Richard Denison, Ph.D., is a Senior Scientist.   Alissa Sasso is a Chemicals Policy Fellow.

Well, it’s finally hit the street:  Today, the Environmental Protection Agency (EPA) released information on the manufacture and use of nearly 7,700 industrial chemicals in 2011.  The data were collected last year under a revamped Chemical Data Reporting (CDR) program, and is the first update of such information since way back in 2005, the year of Hurricane Katrina and Star Wars Episode III.

In releasing the data, EPA Administrator Lisa Jackson noted:  “The CDR data also highlight the clear need for TSCA reform.
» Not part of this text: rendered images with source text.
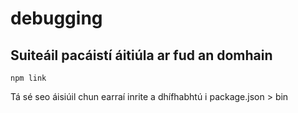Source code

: # debugging

## Suiteáil pacáistí áitiúla ar fud an domhain

`npm link`

Tá sé seo áisiúil chun earraí inrite a dhífhabhtú i package.json > bin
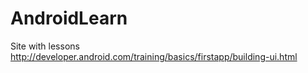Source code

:AndroidLearn
============

Site with lessons
http://developer.android.com/training/basics/firstapp/building-ui.html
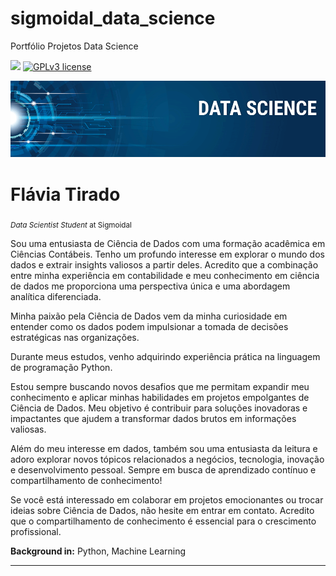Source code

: # sigmoidal_data_science
Portfólio Projetos Data Science

[![](https://img.shields.io/badge/python-3.7+-blue.svg)](https://www.python.org/downloads/release/python-365/) [![GPLv3 license](https://img.shields.io/badge/License-GPLv3-blue.svg)](http://perso.crans.org/besson/LICENSE.html) 

<p align="center">
  <img src="banner.png" >
</p>

# Flávia Tirado
<sub>*Data Scientist Student* at Sigmoidal</sub>

Sou uma entusiasta de Ciência de Dados com uma formação acadêmica em Ciências Contábeis. Tenho um profundo interesse em explorar o mundo dos dados e extrair insights valiosos a partir deles. Acredito que a combinação entre minha experiência em contabilidade e meu conhecimento em ciência de dados me proporciona uma perspectiva única e uma abordagem analítica diferenciada.

Minha paixão pela Ciência de Dados vem da minha curiosidade em entender como os dados podem impulsionar a tomada de decisões estratégicas nas organizações.

Durante meus estudos, venho adquirindo experiência prática na linguagem de programação Python.

Estou sempre buscando novos desafios que me permitam expandir meu conhecimento e aplicar minhas habilidades em projetos empolgantes de Ciência de Dados. Meu objetivo é contribuir para soluções inovadoras e impactantes que ajudem a transformar dados brutos em informações valiosas.

Além do meu interesse em dados, também sou uma entusiasta da leitura e adoro explorar novos tópicos relacionados a negócios, tecnologia, inovação e desenvolvimento pessoal. Sempre em busca de aprendizado contínuo e compartilhamento de conhecimento!

Se você está interessado em colaborar em projetos emocionantes ou trocar ideias sobre Ciência de Dados, não hesite em entrar em contato. Acredito que o compartilhamento de conhecimento é essencial para o crescimento profissional.


**Background in:** Python, Machine Learning


---



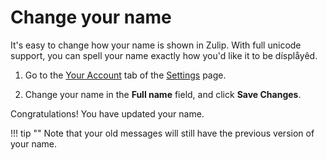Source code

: # Change your name

It's easy to change how your name is shown in Zulip. With full unicode
support, you can spell your name exactly how you'd like it to be
dísplåyêd.

1. Go to the [Your Account](/#settings/your-account) tab of the
   [Settings](/help/edit-settings) page.

2. Change your name in the **Full name** field, and click **Save Changes**.

Congratulations! You have updated your name.

!!! tip ""
    Note that your old messages will still have the previous version of your name.
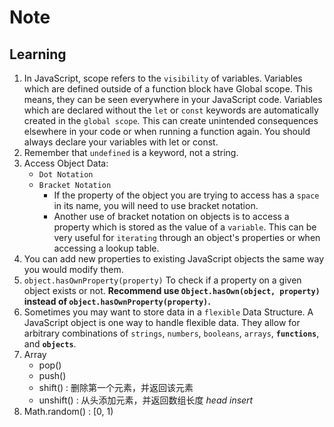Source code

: # Note

## Learning

1. In JavaScript, scope refers to the `visibility` of variables. Variables which are defined outside of a function block have Global scope. This means, they can be seen everywhere in your JavaScript code. Variables which are declared without the `let` or `const` keywords are automatically created in the `global scope`. This can create unintended consequences elsewhere in your code or when running a function again. You should always declare your variables with let or const.
2. Remember that `undefined` is a keyword, not a string.
3. Access Object Data:
   - `Dot Notation`
   - `Bracket Notation`
     - If the property of the object you are trying to access has a `space` in its name, you will need to use bracket notation.
     - Another use of bracket notation on objects is to access a property which is stored as the value of a `variable`. This can be very useful for `iterating` through an object's properties or when accessing a lookup table.
4. You can add new properties to existing JavaScript objects the same way you would modify them.
5. `object.hasOwnProperty(property)` To check if a property on a given object exists or not. **Recommend use `Object.hasOwn(object, property)` instead of `object.hasOwnProperty(property)`.**
6. Sometimes you may want to store data in a `flexible` Data Structure. A JavaScript object is one way to handle flexible data. They allow for arbitrary combinations of `strings`, `numbers`, `booleans`, `arrays`, **`functions`**, and **`objects`**.
7. Array
   - pop()
   - push()
   - shift()  : 删除第一个元素，并返回该元素
   - unshift() : 从头添加元素，并返回数组长度 *head insert*
8. Math.random() : [0, 1)
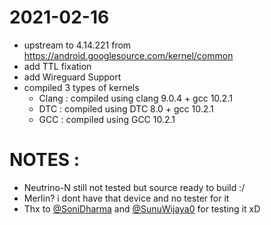 # 2021-02-16
* upstream to 4.14.221 from https://android.googlesource.com/kernel/common
* add TTL fixation 
* add Wireguard Support 
* compiled 3 types of kernels
    *  Clang : compiled using clang 9.0.4 + gcc 10.2.1
    *  DTC : compiled using DTC 8.0 + gcc 10.2.1
    *  GCC : compiled using GCC 10.2.1

# NOTES :
* Neutrino-N still not tested but source ready to build :/
* Merlin? i dont have that device and no tester for it
* Thx to <a href="t.me/SoniDharma">@SoniDharma</a> and <a href="t.me/SunuWijaya0">@SunuWijaya0</a> for testing it xD 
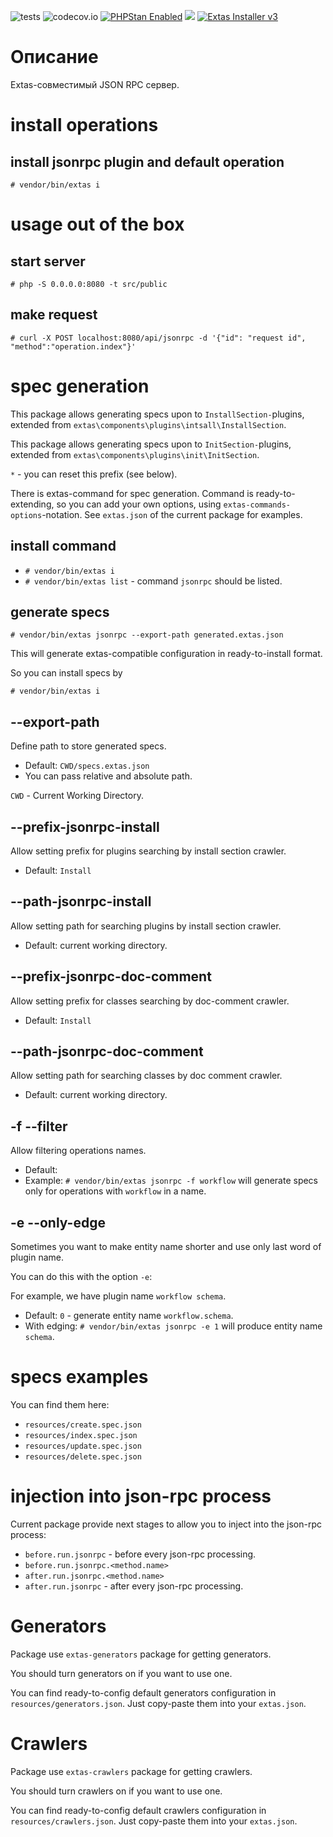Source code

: ![tests](https://github.com/jeyroik/extas-jsonrpc/workflows/PHP%20Composer/badge.svg?branch=master&event=push)
![codecov.io](https://codecov.io/gh/jeyroik/extas-jsonrpc/coverage.svg?branch=master)
<a href="https://github.com/phpstan/phpstan"><img src="https://img.shields.io/badge/PHPStan-enabled-brightgreen.svg?style=flat" alt="PHPStan Enabled"></a> 
<a href="https://codeclimate.com/github/jeyroik/extas-jsonrpc/maintainability"><img src="https://api.codeclimate.com/v1/badges/5981e38afb0c2f62c78f/maintainability" /></a>
<a href="https://github.com/jeyroik/extas-installer/" title="Extas Installer v3"><img alt="Extas Installer v3" src="https://img.shields.io/badge/installer-v3-green"></a>

# Описание

Extas-совместимый JSON RPC сервер.

# install operations

## install jsonrpc plugin and default operation

`# vendor/bin/extas i`

# usage out of the box

## start server

`# php -S 0.0.0.0:8080 -t src/public`

## make request

`# curl -X POST localhost:8080/api/jsonrpc -d '{"id": "request id", "method":"operation.index"}'`

# spec generation

This package allows generating specs upon to `InstallSection-`plugins, extended from `extas\components\plugins\intsall\InstallSection`.

This package allows generating specs upon to `InitSection-`plugins, extended from `extas\components\plugins\init\InitSection`.

`*` - you can reset this prefix (see below).

There is extas-command for spec generation. Command is ready-to-extending, so you can add your own options, using `extas-commands-options`-notation. See `extas.json` of the current package for examples.

## install command

- `# vendor/bin/extas i`
- `# vendor/bin/extas list` - command `jsonrpc` should be listed.

## generate specs

`# vendor/bin/extas jsonrpc --export-path generated.extas.json`

This will generate extas-compatible configuration in ready-to-install format. 

So you can install specs by

`# vendor/bin/extas i`

## --export-path

Define path to store generated specs.
- Default: `CWD/specs.extas.json`
- You can pass relative and absolute path.

`CWD` - Current Working Directory.

## --prefix-jsonrpc-install

Allow setting prefix for plugins searching by install section crawler.

- Default: `Install`

## --path-jsonrpc-install

Allow setting path for searching plugins by install section crawler.

- Default: current working directory.

## --prefix-jsonrpc-doc-comment

Allow setting prefix for classes searching by doc-comment crawler.

- Default: `Install`

## --path-jsonrpc-doc-comment

Allow setting path for searching classes by doc comment crawler.

- Default: current working directory.

## -f --filter

Allow filtering operations names.

- Default: ` `
- Example: `# vendor/bin/extas jsonrpc -f workflow` will generate specs only for operations with `workflow` in a name.

## -e --only-edge

Sometimes you want to make entity name shorter and use only last word of plugin name. 

You can do this with the option `-e`:

For example, we have plugin name `workflow schema`.

- Default: `0` - generate entity name `workflow.schema`.
- With edging: `# vendor/bin/extas jsonrpc -e 1` will produce entity name `schema`.

# specs examples

You can find them here:
 
- `resources/create.spec.json`
- `resources/index.spec.json`
- `resources/update.spec.json`
- `resources/delete.spec.json`

# injection into json-rpc process

Current package provide next stages to allow you to inject into the json-rpc process:
- `before.run.jsonrpc` - before every json-rpc processing.
- `before.run.jsonrpc.<method.name>`
- `after.run.jsonrpc.<method.name>`
- `after.run.jsonrpc` - after every json-rpc processing. 

# Generators

Package use `extas-generators` package for getting generators.

You should turn generators on if you want to use one.

You can find ready-to-config default generators configuration in `resources/generators.json`. Just copy-paste them into your `extas.json`.

# Crawlers

Package use `extas-crawlers` package for getting crawlers.

You should turn crawlers on if you want to use one.

You can find ready-to-config default crawlers configuration in `resources/crawlers.json`. Just copy-paste them into your `extas.json`.
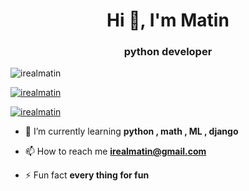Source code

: <h1 align="center">Hi 👋, I'm Matin</h1>
<h3 align="center">python developer</h3>

<p align="left"> <img src="https://komarev.com/ghpvc/?username=irealmatin&label=Profile%20views&color=0e75b6&style=flat" alt="irealmatin" /> </p>

<p align="left"> <a href="https://github.com/ryo-ma/github-profile-trophy"><img src="https://github-profile-trophy.vercel.app/?username=irealmatin" alt="irealmatin" /></a> </p>

<p align="left"> <a href="https://twitter.com/irealmatin" target="blank"><img src="https://img.shields.io/twitter/follow/irealmatin?logo=twitter&style=for-the-badge" alt="irealmatin" /></a> </p>

- 🌱 I’m currently learning **python , math , ML , django**

- 📫 How to reach me **irealmatin@gmail.com**

- ⚡ Fun fact **every thing for fun**
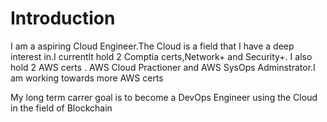# Introduction 

I am a aspiring Cloud Engineer.The Cloud is a field that I have a deep interest in.I currentlt hold 2 Comptia certs,Network+ and Security+.
I also hold 2 AWS certs . AWS Cloud Practioner and AWS SysOps Adminstrator.I am working towards more AWS certs

My long term carrer goal is to become a DevOps Engineer using the Cloud in the field of Blockchain
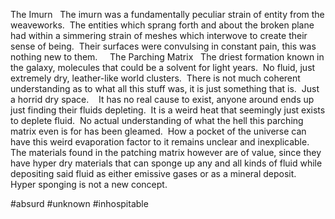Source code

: 
The Imurn
 
The imurn was a fundamentally peculiar strain of entity from the weaveworks.  The entities which sprang forth and about the broken plane had within a simmering strain of meshes which interwove to create their sense of being.  Their surfaces were convulsing in constant pain, this was nothing new to them.  
 
The Parching Matrix
 
The driest formation known in the galaxy, molecules that could be a solvent for light years.  No fluid, just extremely dry, leather-like world clusters.  There is not much coherent understanding as to what all this stuff was, it is just something that is.  Just a horrid dry space.    It has no real cause to exist, anyone around ends up just finding their fluids depleting.  It is a weird heat that seemingly just exists to deplete fluid.  No actual understanding of what the hell this parching matrix even is for has been gleamed.  How a pocket of the universe can have this weird evaporation factor to it remains unclear and inexplicable.  The materials found in the patching matrix however are of value, since they have hyper dry materials that can sponge up any and all kinds of fluid while depositing said fluid as either emissive gases or as a mineral deposit.  Hyper sponging is not a new concept.

#absurd 
#unknown 
#inhospitable 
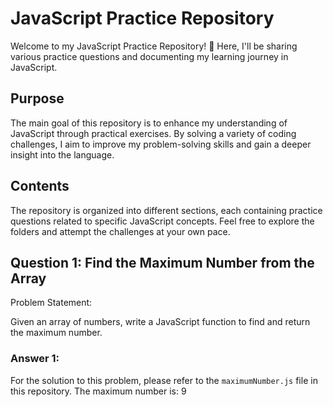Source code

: # JavaScript Practice Repository

Welcome to my JavaScript Practice Repository! 🚀 Here, I'll be sharing various practice questions and documenting my learning journey in JavaScript.

## Purpose

The main goal of this repository is to enhance my understanding of JavaScript through practical exercises. By solving a variety of coding challenges, I aim to improve my problem-solving skills and gain a deeper insight into the language.

## Contents

The repository is organized into different sections, each containing practice questions related to specific JavaScript concepts. Feel free to explore the folders and attempt the challenges at your own pace.


## Question 1: Find the Maximum Number from the Array

Problem Statement:

Given an array of numbers, write a JavaScript function to find and return the maximum number.

### Answer 1:

For the solution to this problem, please refer to the `maximumNumber.js` file in this repository.
The maximum number is: 9
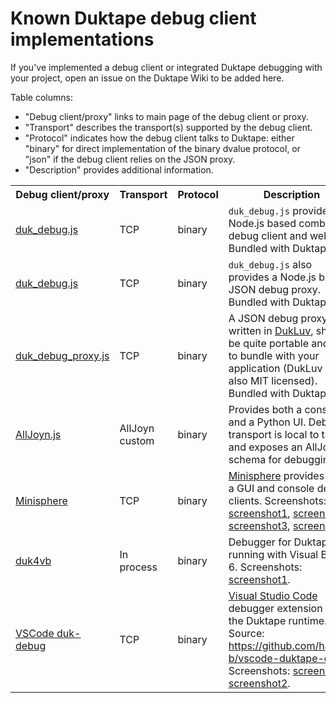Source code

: # Known Duktape debug client implementations

If you've implemented a debug client or integrated Duktape debugging with your
project, open an issue on the Duktape Wiki to be added here.

Table columns:

- "Debug client/proxy" links to main page of the debug client or proxy.
- "Transport" describes the transport(s) supported by the debug client.
- "Protocol" indicates how the debug client talks to Duktape: either "binary" for direct implementation of the binary dvalue protocol, or "json" if the debug client relies on the JSON proxy.
- "Description" provides additional information.

<table>
<tr>
<th>Debug client/proxy</th>
<th>Transport</th>
<th>Protocol</th>
<th>Description</th>
</tr>
<tr>
<td><a href="https://github.com/svaarala/duktape/tree/master/debugger/duk_debug.js">duk_debug.js</a></td>
<td>TCP</td>
<td>binary</td>
<td><code>duk_debug.js</code> provides a Node.js based combined debug client and web UI.  Bundled with Duktape.</td>
</tr>
<tr>
<td><a href="https://github.com/svaarala/duktape/tree/master/debugger/duk_debug.js">duk_debug.js</a></td>
<td>TCP</td>
<td>binary</td>
<td><code>duk_debug.js</code> also provides a Node.js based JSON debug proxy.  Bundled with Duktape.</td>
</tr>
<tr>
<td><a href="https://github.com/svaarala/duktape/tree/master/debugger/duk_debug_proxy.js">duk_debug_proxy.js</a></td>
<td>TCP</td>
<td>binary</td>
<td>A JSON debug proxy written in <a href="https://github.com/creationix/dukluv">DukLuv</a>, should be quite portable and easy to bundle with your application (DukLuv is also MIT licensed).  Bundled with Duktape.</td>
</tr>
<tr>
<td><a href="https://wiki.allseenalliance.org/develop/hackfests/alljoyn-js">AllJoyn.js</a></td>
<td>AllJoyn custom</td>
<td>binary</td>
<td>Provides both a console and a Python UI.  Debug transport is local to target and exposes an AllJoyn schema for debugging.</td>
</tr>
<tr>
<td><a href="http://forums.spheredev.org/index.php/topic,1215.0.html">Minisphere</a></td>
<td>TCP</td>
<td>binary</td>
<td><a href="https://github.com/fatcerberus/minisphere">Minisphere</a> provides both a GUI and console debug clients.
Screenshots:
<a href="https://camo.githubusercontent.com/60a760f4841d6ee438b15767ca55128df7ecaf5d/687474703a2f2f693137322e70686f746f6275636b65742e636f6d2f616c62756d732f7732342f6661746365726265727573312f72616e67656572726f722e706e67">screenshot1</a>,
<a href="https://drive.google.com/folderview?id=0BxPKLRqQOUSNbFRvenU1V2hkYjQ&usp=drive_web">screenshot2</a>,
<a href="https://camo.githubusercontent.com/086d09f4bbf7c59cc41dbc3a8eb9d50aa2b73fa3/687474703a2f2f692e696d6775722e636f6d2f796b75387652482e706e67">screenshot3</a>,
<a href="https://camo.githubusercontent.com/7d763c8fe7d60fefa753f01681ca4064e4104c04/687474703a2f2f692e696d6775722e636f6d2f5453454e5932722e706e67">screenshot4</a>.</td>
</tr>
<tr>
<td><a href="https://github.com/dzzie/duk4vb">duk4vb</a></td>
<td>In process</td>
<td>binary</td>
<td>Debugger for Duktape running with Visual Basic 6.
Screenshots:
<a href="https://raw.githubusercontent.com/dzzie/duk4vb/master/vb_examples/with_debug/screenshot.png">screenshot1</a>.</td>
</tr>
<tr>
<td><a href="https://marketplace.visualstudio.com/items?itemName=HaroldBrenes.duk-debug">VSCode duk-debug</a></td>
<td>TCP</td>
<td>binary</td>
<td><a href="https://code.visualstudio.com">Visual Studio Code</a> debugger extension for the Duktape runtime. <br />Source: <a href="https://github.com/harold-b/vscode-duktape-debug">https://github.com/harold-b/vscode-duktape-debug</a><br /> Screenshots:
<a href="https://raw.githubusercontent.com/harold-b/vscode-duktape-debug/master/img/musa-debug.gif">screenshot1</a>,
<a href="https://camo.githubusercontent.com/02a89271785ba8a040ca82bfa64405db3a7b6538/68747470733a2f2f692e696d67736166652e6f72672f663132383562322e676966">screenshot2</a>.</td>
</tr>
</table>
Updating this critical law will ensure that EPA has access to the tools and resources it needs to quickly and effectively assess potentially harmful chemicals, and safeguard the health of families across the country.”

Getting even to this point has been a long and bumpy road.  Just getting from the proposed to a final CDR rule took over 16 months, with EPA having to endure not one but two nearly six-month regulatory reviews by the Office of Management and Budget and the chemical industry’s efforts to delay and dilute the rule.  It then took another year for EPA to collect the data, in no small part thanks to repeated efforts by the chemical industry and its allies in Congress to further delay the program.

Finally, it’s taken EPA six more months to compile and process the data in preparation for today’s release – though that’s a decided improvement over the 21 months it took EPA to release the data collected in the last cycle (the faster pace due in part to a requirement this time around for electronic reporting, a feature the chemical industry and its Congressional allies opposed).

So what do the new data reveal?  EPA has provided some nice summary materials, which we won’t duplicate here.  See especially the table on this page.  We’ll have more to say on this as we further analyze the data, but here are a few important things to note:

  • While 7,674 chemicals were publicly reported, these are limited to those being produced in or imported into the US in 2011 at volumes above the reporting threshold of 25,000 pounds per year per site.
    • The count excludes the likely much larger number of chemicals produced or imported at volumes below the reporting threshold, as well as the many chemicals exempt from reporting, such as most polymers.
  • Nearly 33,000 “records” have been made available by EPA.  Each record represents a single chemical reported by a single site of a company producing or importing that chemical.
    • In contrast to EPA’s reporting in the last cycle, a record for every single chemical-single site combination has been provided even if the information provided in the record is confidential business information (CBI).  In this way, the extent and nature of CBI claims is far clearer than was the case in the last cycle.
  • Extent of CBI claims:  Of all of the reported elements in these records that could potentially have been claimed CBI, about 16% were so claimed.  But that percentage varied a lot among the elements.
    • For 624 records (about 2%), the chemical identity was not provided and instead replaced with a unique identifier called an accession number.  These are new chemicals that are listed on the confidential portion of the TSCA Inventory, which are the only chemicals for which EPA allows chemical identity to be claimed CBI.
    • For 3,420 records (10.4%), the company claimed its identity to be CBI.
    • For 9,686 records (29.4%), the company claimed its domestically manufactured production volume to be CBI.
    • For 10,351 records (31.5%), the company claimed its exported volume to be CBI.